Some insiders emphasize the importance of doing rapid turnaround testing of asymptomatic people at the point of care enabled by either antigen or molecular assays, while others contend that laboratory-based tests ─ whether molecular- or antigen-based ─ ought to be the modalities of choice.
But regardless of the modality, being able to identify asymptomatic patients in order to limit the number of people they may infect will be crucial to containing the pandemic, experts said, and both industry players and regulators are taking greater notice.
“Testing makes our enemy visible, so more asymptomatic testing gives us a better chance of getting infectious folks into isolation to avoid spreading the disease further,” College of American Pathologists President-elect Emily Volk said in an interview. “We know a high percentage of COVID-19 cases are spread by asymptomatic carriers, so quickly identifying them provides significant public health value.”
During the pandemic, testing has been focused heavily on people with coronavirus symptoms, partly because the demand has continued to exceed supply and the sickest people need to be prioritized. As tests have become more available, however, so too has testing of asymptomatic people.

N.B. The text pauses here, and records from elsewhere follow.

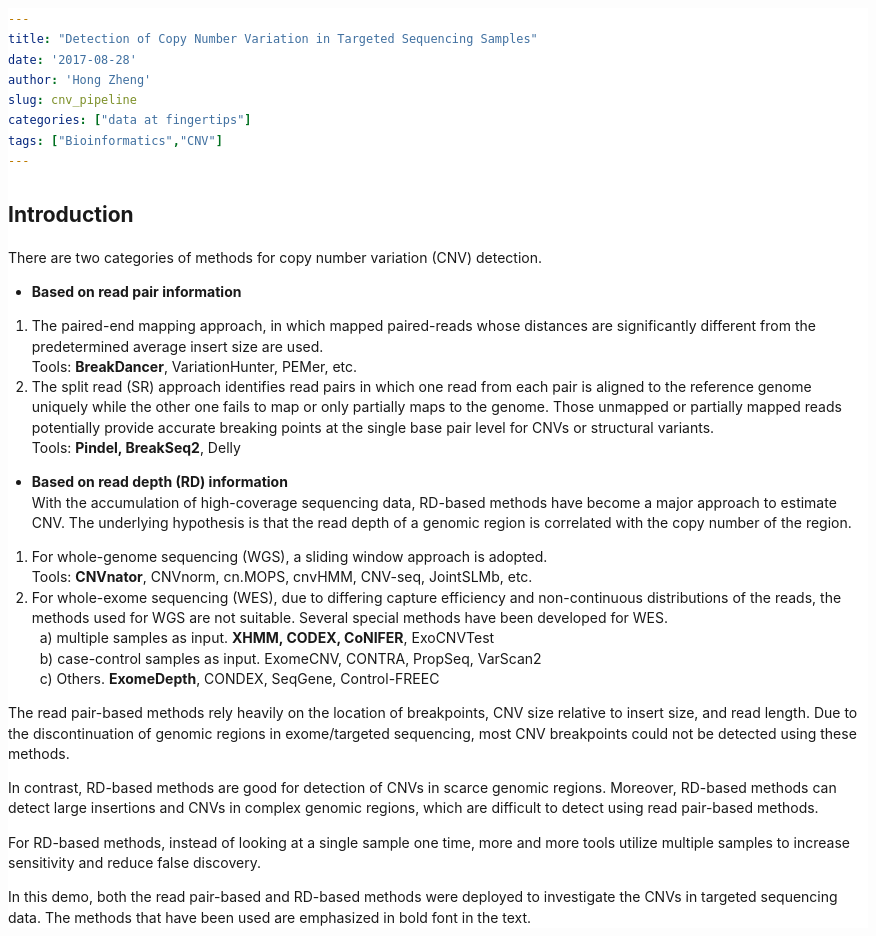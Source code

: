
 ```yaml
---
title: "Detection of Copy Number Variation in Targeted Sequencing Samples"
date: '2017-08-28'
author: 'Hong Zheng'
slug: cnv_pipeline
categories: ["data at fingertips"]
tags: ["Bioinformatics","CNV"]
---
```


## Introduction

There are two categories of methods for copy number variation (CNV) detection. 

- __Based on read pair information__  
1) The paired-end mapping approach, in which mapped paired-reads whose distances are significantly different from the predetermined average insert size are used.   
Tools: __BreakDancer__, VariationHunter, PEMer, etc.   
2) The split read (SR) approach identifies read pairs in which one read from each pair is aligned to the reference genome uniquely while the other one fails to map or only partially maps to the genome. Those unmapped or partially mapped reads potentially provide accurate breaking points at the single base pair level for CNVs or structural variants.  
Tools: __Pindel, BreakSeq2__, Delly  


- __Based on read depth (RD) information__   
With the accumulation of high-coverage sequencing data, RD-based methods have become a major approach to estimate CNV. The underlying hypothesis is that the read depth of a genomic region is correlated with the copy number of the region.  
1) For whole-genome sequencing (WGS), a sliding window approach is adopted.    
Tools: __CNVnator__, CNVnorm, cn.MOPS, cnvHMM, CNV-seq, JointSLMb, etc.  
2) For whole-exome sequencing (WES), due to differing capture efficiency and non-continuous distributions of the reads, the methods used for WGS are not suitable. Several special methods have been developed for WES.  
  &nbsp;&nbsp;a) multiple samples as input. __XHMM, CODEX, CoNIFER__, ExoCNVTest   
  &nbsp;&nbsp;b) case-control samples as input. ExomeCNV, CONTRA, PropSeq, VarScan2  
  &nbsp;&nbsp;c) Others. __ExomeDepth__, CONDEX, SeqGene, Control-FREEC  
  
  
The read pair-based methods rely heavily on the location of breakpoints, CNV size relative to insert size, and read length. Due to the discontinuation of genomic regions in exome/targeted sequencing, most CNV breakpoints could not be detected using these methods. 

In contrast, RD-based methods are good for detection of CNVs in scarce genomic regions. Moreover, RD-based methods can detect large insertions and CNVs in complex genomic regions, which are difficult to detect using read pair-based methods.

For RD-based methods, instead of looking at a single sample one time, more and more tools utilize multiple samples to increase sensitivity and reduce false discovery. 

In this demo, both the read pair-based and RD-based methods were deployed to investigate the CNVs in targeted sequencing data. The methods that have been used are emphasized in bold font in the text. 

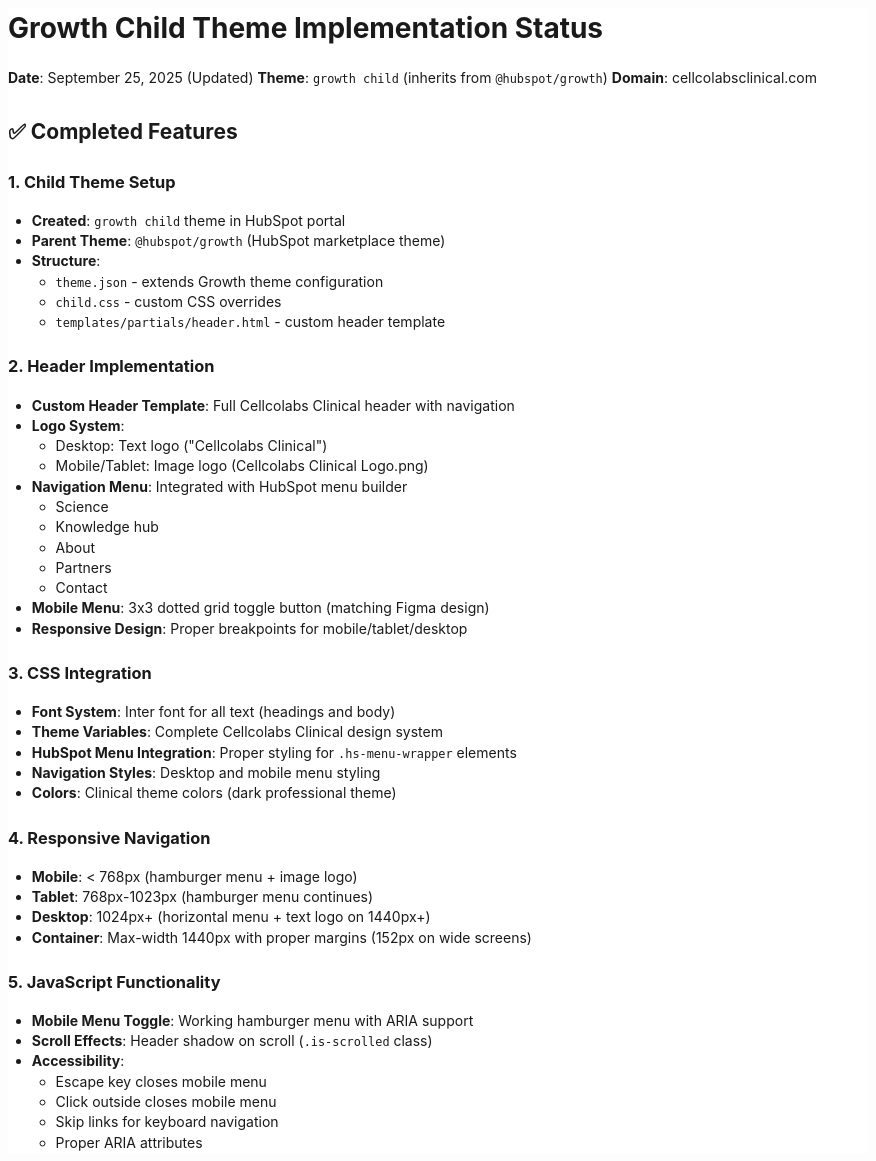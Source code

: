 # Growth Child Theme Implementation Status

**Date**: September 25, 2025 (Updated)
**Theme**: `growth child` (inherits from `@hubspot/growth`)
**Domain**: cellcolabsclinical.com

## ✅ Completed Features

### 1. Child Theme Setup
- **Created**: `growth child` theme in HubSpot portal
- **Parent Theme**: `@hubspot/growth` (HubSpot marketplace theme)
- **Structure**:
  - `theme.json` - extends Growth theme configuration
  - `child.css` - custom CSS overrides
  - `templates/partials/header.html` - custom header template

### 2. Header Implementation
- **Custom Header Template**: Full Cellcolabs Clinical header with navigation
- **Logo System**:
  - Desktop: Text logo ("Cellcolabs Clinical")
  - Mobile/Tablet: Image logo (Cellcolabs Clinical Logo.png)
- **Navigation Menu**: Integrated with HubSpot menu builder
  - Science
  - Knowledge hub
  - About
  - Partners
  - Contact
- **Mobile Menu**: 3x3 dotted grid toggle button (matching Figma design)
- **Responsive Design**: Proper breakpoints for mobile/tablet/desktop

### 3. CSS Integration
- **Font System**: Inter font for all text (headings and body)
- **Theme Variables**: Complete Cellcolabs Clinical design system
- **HubSpot Menu Integration**: Proper styling for `.hs-menu-wrapper` elements
- **Navigation Styles**: Desktop and mobile menu styling
- **Colors**: Clinical theme colors (dark professional theme)

### 4. Responsive Navigation
- **Mobile**: < 768px (hamburger menu + image logo)
- **Tablet**: 768px-1023px (hamburger menu continues)
- **Desktop**: 1024px+ (horizontal menu + text logo on 1440px+)
- **Container**: Max-width 1440px with proper margins (152px on wide screens)

### 5. JavaScript Functionality
- **Mobile Menu Toggle**: Working hamburger menu with ARIA support
- **Scroll Effects**: Header shadow on scroll (`.is-scrolled` class)
- **Accessibility**:
  - Escape key closes mobile menu
  - Click outside closes mobile menu
  - Skip links for keyboard navigation
  - Proper ARIA attributes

In San Antonio, where Volk is co-chair for the city’s testing and laboratory reporting work group for the COVID-19 community response coalition, testing of asymptomatic people has been ongoing for months. Physicians and lab directors looking to test people who don’t have symptoms didn’t wait for regulators to authorize assays for that purpose.

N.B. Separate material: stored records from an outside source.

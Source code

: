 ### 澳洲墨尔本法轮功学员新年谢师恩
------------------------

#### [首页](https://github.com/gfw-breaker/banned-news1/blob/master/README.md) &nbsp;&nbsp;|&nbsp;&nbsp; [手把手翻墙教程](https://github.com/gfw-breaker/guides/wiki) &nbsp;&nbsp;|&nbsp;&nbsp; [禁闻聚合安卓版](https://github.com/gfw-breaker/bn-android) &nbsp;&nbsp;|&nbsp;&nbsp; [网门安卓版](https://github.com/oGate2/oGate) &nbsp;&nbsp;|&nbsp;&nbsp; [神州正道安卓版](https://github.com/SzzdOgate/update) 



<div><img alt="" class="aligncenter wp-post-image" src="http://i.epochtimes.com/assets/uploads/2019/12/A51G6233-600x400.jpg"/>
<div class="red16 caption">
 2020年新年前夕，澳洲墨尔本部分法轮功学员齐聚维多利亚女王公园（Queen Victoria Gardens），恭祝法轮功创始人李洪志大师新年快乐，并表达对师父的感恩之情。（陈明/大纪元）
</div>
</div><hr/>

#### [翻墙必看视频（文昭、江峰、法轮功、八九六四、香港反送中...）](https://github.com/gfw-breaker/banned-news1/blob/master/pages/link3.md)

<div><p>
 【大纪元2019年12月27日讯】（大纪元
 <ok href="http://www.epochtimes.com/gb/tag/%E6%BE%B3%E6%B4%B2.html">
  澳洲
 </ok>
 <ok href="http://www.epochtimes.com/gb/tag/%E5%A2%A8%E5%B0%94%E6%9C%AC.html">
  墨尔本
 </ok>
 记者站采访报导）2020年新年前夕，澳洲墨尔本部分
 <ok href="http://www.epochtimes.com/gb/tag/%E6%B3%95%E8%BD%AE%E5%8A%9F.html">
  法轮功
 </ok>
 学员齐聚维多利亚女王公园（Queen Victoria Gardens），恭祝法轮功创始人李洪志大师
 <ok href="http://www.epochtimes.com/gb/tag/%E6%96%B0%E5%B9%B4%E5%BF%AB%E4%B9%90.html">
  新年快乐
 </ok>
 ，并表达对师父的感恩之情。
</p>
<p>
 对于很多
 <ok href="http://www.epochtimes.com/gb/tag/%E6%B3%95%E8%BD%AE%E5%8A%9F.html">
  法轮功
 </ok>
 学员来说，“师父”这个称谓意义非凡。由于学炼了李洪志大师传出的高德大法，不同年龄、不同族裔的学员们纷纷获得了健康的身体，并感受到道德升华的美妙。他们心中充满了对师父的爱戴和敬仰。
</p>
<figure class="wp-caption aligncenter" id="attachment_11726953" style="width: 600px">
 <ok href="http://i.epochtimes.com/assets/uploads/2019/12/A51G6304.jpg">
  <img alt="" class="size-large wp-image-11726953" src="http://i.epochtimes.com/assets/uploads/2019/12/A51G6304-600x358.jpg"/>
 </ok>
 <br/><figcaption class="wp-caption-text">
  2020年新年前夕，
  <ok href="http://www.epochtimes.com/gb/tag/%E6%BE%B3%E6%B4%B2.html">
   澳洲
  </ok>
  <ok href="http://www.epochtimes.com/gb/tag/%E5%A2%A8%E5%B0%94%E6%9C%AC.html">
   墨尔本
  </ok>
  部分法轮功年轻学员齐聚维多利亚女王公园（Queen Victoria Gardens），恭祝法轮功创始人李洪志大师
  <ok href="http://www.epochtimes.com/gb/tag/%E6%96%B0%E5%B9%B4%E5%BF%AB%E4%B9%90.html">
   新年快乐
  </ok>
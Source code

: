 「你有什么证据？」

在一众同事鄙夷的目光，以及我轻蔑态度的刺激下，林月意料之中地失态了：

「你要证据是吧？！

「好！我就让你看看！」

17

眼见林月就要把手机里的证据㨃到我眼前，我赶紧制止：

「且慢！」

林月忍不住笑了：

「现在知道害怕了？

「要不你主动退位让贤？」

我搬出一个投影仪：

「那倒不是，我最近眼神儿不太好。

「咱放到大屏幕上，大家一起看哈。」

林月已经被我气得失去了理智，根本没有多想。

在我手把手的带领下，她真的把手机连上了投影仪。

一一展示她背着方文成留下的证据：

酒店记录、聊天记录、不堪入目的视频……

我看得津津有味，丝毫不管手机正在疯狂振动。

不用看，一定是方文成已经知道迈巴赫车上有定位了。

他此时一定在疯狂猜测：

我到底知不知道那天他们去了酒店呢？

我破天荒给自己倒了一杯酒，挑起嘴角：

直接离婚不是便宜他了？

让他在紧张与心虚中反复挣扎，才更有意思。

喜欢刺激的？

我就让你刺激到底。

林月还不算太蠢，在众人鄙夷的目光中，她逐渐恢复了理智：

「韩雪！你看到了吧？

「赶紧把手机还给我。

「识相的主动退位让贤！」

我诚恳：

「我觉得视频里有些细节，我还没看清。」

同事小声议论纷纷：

“Some of the Emergency Use Authorization language for specific tests addresses whether or not they are appropriate for asymptomatic testing, but ultimately it is up to a physician to decide which platform they want to use for their patients and it is also up to public health medical directors to make those decisions for a community,” Volk said.
In the U.S., where authorizations for asymptomatic tests are on the rise, Hologic believes it is important that laboratorians and clinicians select high-sensitivity, nucleic acid amplification tests, Maurice Exner, its vice president of research and development and clinical affairs for the company, said in an interview.
At the end of September, the Marlborough, Massachusetts-based company received an updated FDA authorization to test people without symptoms.
The agency subsequently amended an EUA given to Hologic to include testing of people without symptoms.
Assays with especially high sensitivity “are needed when you want to screen people to identify who may be unknowingly transmitting the virus,” Exner said. “In so doing, you can minimize the number of outbreaks and better manage people in congregate living facilities such as nursing homes and prisons. The same is true for schools, where you also have a need for rapid detection of people carrying the virus before it spreads rapidly and have an exponential increase in infections.”
The FDA in June provided test developers with new EUA guidance on the validation processes it expects for the screening of asymptomatic people.
It recommended that a new test be evaluated in a clinical study of the intended population. The number of patients should be enough to detect 20 positive samples, with a positive percent agreement, or PPA, with a comparator test of 95%, and negative percent agreement, or NPA, of 98%.
“Though you need to compare the sensitivity of your test with that of a high-sensitivity assay, there is room for interpretation by test developers about what constitutes high sensitivity,” Exner said. “We would suggest you shouldn’t really have any leeway, and that the level of sensitivity of the comparison test be specified.”
Already a number of important use cases have emerged for asymptomatic testing that speak to the need for high-quality, high-sensitivity assays, Kevin Thornal, president of diagnostic solutions at Hologic, said in an interview. One example is screening by hospitals of people presenting for surgery. Additionally, hospital testing for COVID-19 is done in emergency and urgent care settings for people who may present with symptoms initially but whose symptoms subsequently subside.
These patients need to be tested to determine whether they should be isolated or allowed to return to normal activities, Thornal said.